A New Past for the Old Peruvian Nation: Franklin Pease GY and Inka Ethnohistory
Thursday, January 7, 2016: 4:30 PM
Imperial Ballroom A (Atlanta Marriott Marquis)
The late Franklin Pease G.Y. (1939-1999) was one of several Peruvian historians who, influenced by the new ethnohistorical approach to Andean studies pioneered in the 1960s by John Murra, embarked from the 1970s onwards in a revision of the country’s past with these new theoretical tools. Pease became a specialist in the Inkas through an interest in the Spanish colonial chronicles, historical narratives written about the Inkas during the 16th and 17th centuries. He also made some inroads into colonial history, interested in the survival and adaptive change of Andean ethnic groups from Inka times onward, under Spanish cultural and economic pressure.
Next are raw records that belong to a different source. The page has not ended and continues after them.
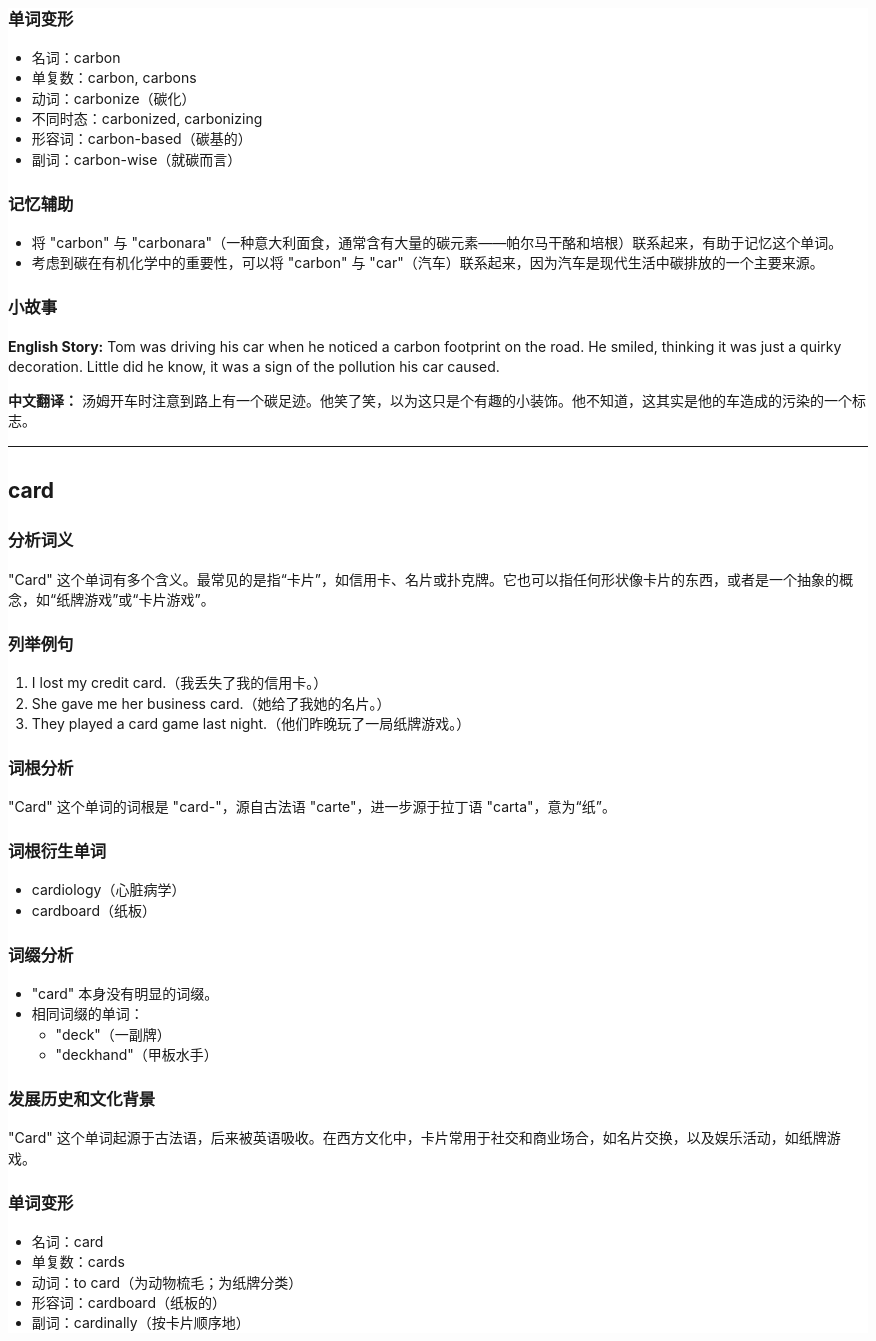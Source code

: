 ### 单词变形
- 名词：carbon
- 单复数：carbon, carbons
- 动词：carbonize（碳化）
- 不同时态：carbonized, carbonizing
- 形容词：carbon-based（碳基的）
- 副词：carbon-wise（就碳而言）

### 记忆辅助
- 将 "carbon" 与 "carbonara"（一种意大利面食，通常含有大量的碳元素——帕尔马干酪和培根）联系起来，有助于记忆这个单词。
- 考虑到碳在有机化学中的重要性，可以将 "carbon" 与 "car"（汽车）联系起来，因为汽车是现代生活中碳排放的一个主要来源。

### 小故事
**English Story:**
Tom was driving his car when he noticed a carbon footprint on the road. He smiled, thinking it was just a quirky decoration. Little did he know, it was a sign of the pollution his car caused.

**中文翻译：**
汤姆开车时注意到路上有一个碳足迹。他笑了笑，以为这只是个有趣的小装饰。他不知道，这其实是他的车造成的污染的一个标志。


---------------
## card
### 分析词义
"Card" 这个单词有多个含义。最常见的是指“卡片”，如信用卡、名片或扑克牌。它也可以指任何形状像卡片的东西，或者是一个抽象的概念，如“纸牌游戏”或“卡片游戏”。

### 列举例句
1. I lost my credit card.（我丢失了我的信用卡。）
2. She gave me her business card.（她给了我她的名片。）
3. They played a card game last night.（他们昨晚玩了一局纸牌游戏。）

### 词根分析
"Card" 这个单词的词根是 "card-"，源自古法语 "carte"，进一步源于拉丁语 "carta"，意为“纸”。

### 词根衍生单词
- cardiology（心脏病学）
- cardboard（纸板）

### 词缀分析
- "card" 本身没有明显的词缀。
- 相同词缀的单词：
  - "deck"（一副牌）
  - "deckhand"（甲板水手）

### 发展历史和文化背景
"Card" 这个单词起源于古法语，后来被英语吸收。在西方文化中，卡片常用于社交和商业场合，如名片交换，以及娱乐活动，如纸牌游戏。

### 单词变形
- 名词：card
- 单复数：cards
- 动词：to card（为动物梳毛；为纸牌分类）
- 形容词：cardboard（纸板的）
- 副词：cardinally（按卡片顺序地）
Pease’s ample knowledge of the historical literature on the Peruvian past, produced from the 16th century up to the 1990s, allowed him to produce a highly ambitious “general history” of Peru (published in two volumes in 1992-1993), in which “Andean history” became fully intertwined with “the history of the Peruvian nation.” This paper will discuss how original, effective, and influential Pease’s endeavor has been in the last 25 years, and the long shadow of his interpretation of Peru’s Inka origins.